From the records below, extract only the lines running from the line with "root project build.sbt" to the line with "1. use common project code in runner project", both lines included, reproducing them exactly.

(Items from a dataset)
○ ○ ○

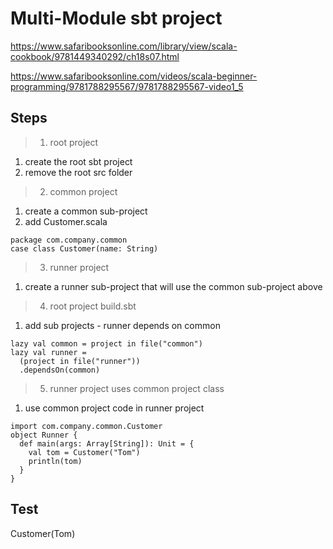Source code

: # Multi-Module sbt project

https://www.safaribooksonline.com/library/view/scala-cookbook/9781449340292/ch18s07.html

https://www.safaribooksonline.com/videos/scala-beginner-programming/9781788295567/9781788295567-video1_5

## Steps

> 1. root project

1. create the root sbt project
2. remove the root src folder

> 2. common project

1. create a common sub-project
2. add Customer.scala
```
package com.company.common
case class Customer(name: String)
```

> 3. runner project

1. create a runner sub-project that will use the common sub-project above

> 4. root project build.sbt

1. add sub projects - runner depends on common
```
lazy val common = project in file("common")
lazy val runner =
  (project in file("runner"))
  .dependsOn(common)
```

> 5. runner project uses common project class

1. use common project code in runner project

```
import com.company.common.Customer
object Runner {
  def main(args: Array[String]): Unit = {
    val tom = Customer("Tom")
    println(tom)
  }
}
```

## Test

Customer(Tom)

○ ○ ○

### ANSWER TO THE EXERCISE
> 4. root project build.sbt

1. add sub projects - runner depends on common
```
lazy val common = project in file("common")
lazy val runner =
  (project in file("runner"))
  .dependsOn(common)
```

> 5. runner project uses common project class

1. use common project code in runner project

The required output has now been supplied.